Bei Schalentieren ist die Wassertiefe einer der Faktoren, die bestimmen, ob sie an einem Ort gedeihen. Daneben spielen beispielsweise auch Strömung und Salzgehalt eine Rolle. Das Erhöhen der Wassertiefe kann sich daher auf das Habitat von Muscheln auswirken. Austern leben in Wassertiefen bis zu 60 Meter. N05-A liegt in der Deutschen Bucht, welche als eine dynamische Umgebung mit starken Winden, Gezeitenströmen und Wellen bis zu sechs Meter hoch bekannt ist. Die Dynamik dieser drei Phänomene wirkt sich auf die Sandverdrängung aus. Die durchschnittliche Wassertiefe bei N05-A beträgt mehr als zwanzig Meter. Einige Zentimeter werden in diesem dynamischen Umfeld kaum einen Unterschied machen.
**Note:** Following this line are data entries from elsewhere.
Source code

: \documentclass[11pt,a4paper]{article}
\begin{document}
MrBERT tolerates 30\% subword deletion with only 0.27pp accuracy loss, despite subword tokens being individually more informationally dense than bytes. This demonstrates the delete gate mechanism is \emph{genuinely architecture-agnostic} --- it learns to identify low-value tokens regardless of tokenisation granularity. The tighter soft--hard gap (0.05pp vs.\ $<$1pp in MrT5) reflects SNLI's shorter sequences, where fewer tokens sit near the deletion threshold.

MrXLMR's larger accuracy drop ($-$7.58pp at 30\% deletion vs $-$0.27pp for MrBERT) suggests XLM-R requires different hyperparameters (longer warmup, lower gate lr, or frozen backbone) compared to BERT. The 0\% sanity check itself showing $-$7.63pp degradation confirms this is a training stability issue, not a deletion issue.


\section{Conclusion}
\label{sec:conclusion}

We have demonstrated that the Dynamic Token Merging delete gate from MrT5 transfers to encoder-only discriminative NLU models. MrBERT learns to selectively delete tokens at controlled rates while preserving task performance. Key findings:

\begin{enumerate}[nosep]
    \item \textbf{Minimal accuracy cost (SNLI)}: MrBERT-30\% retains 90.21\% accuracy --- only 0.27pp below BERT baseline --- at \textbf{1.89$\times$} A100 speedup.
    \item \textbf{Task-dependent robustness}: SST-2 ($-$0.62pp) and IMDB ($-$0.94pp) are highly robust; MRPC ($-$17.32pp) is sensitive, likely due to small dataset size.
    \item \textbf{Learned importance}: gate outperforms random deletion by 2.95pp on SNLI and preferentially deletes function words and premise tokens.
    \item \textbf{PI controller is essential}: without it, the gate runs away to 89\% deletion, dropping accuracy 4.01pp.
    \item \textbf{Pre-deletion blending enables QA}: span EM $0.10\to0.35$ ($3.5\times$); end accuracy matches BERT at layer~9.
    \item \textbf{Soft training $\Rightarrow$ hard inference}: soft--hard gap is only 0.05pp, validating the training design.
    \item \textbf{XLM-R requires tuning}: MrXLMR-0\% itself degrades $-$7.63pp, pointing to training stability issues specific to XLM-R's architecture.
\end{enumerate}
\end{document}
Die Auswirkungen der Erhöhung der Wassertiefe auf Muscheln werden in der UVP weiter untersucht.

Die geologische Zusammensetzung im GEMS-Gebiet und das Reservoir, in dem sich Gas befindet, besteht aus gut durchlässigem Sandstein. Möglicherweise muss kein Fracking anwenden werden. Die Techniken, welche in gegebenen Fällen angewendet werden, einschließlich der möglichen Anwendung der hydraulischen Stimulation, sind im Extraktionsplan beschrieben.

Kollisionen

In einem Umkreis von 500 Metern um eine Plattform ist die Schifffahrt verboten. Die Plattform wird mit einem Automatic Identification of Shipping System (AIS-System) ausgerüstet werden. Ein Antikollisions-system, bei dem der Alarm ausgelöst wird, bevor eine mögliche Kollision auftritt. In den Gasbohrlöchern befindet sich ein unterirdisches Sicherheitsventil: Ein Ventil, das bei einer Kollision die Bohrlöcher automatisch schließt. Es gibt auch Navigationslichter und während des Bohrens ist immer ein Standby-Boot vorhanden. ONE-Dyas führt immer mehrere Sicherheitsstudien für neue und bestehende Aktivitäten durch, einschließlich einer Untersuchung der Kollisionsrisiken von Schiffen. Die UVP enthält ein separates Kapitel über die Sicherheit und den damit verbundenen Umweltauswirkungen.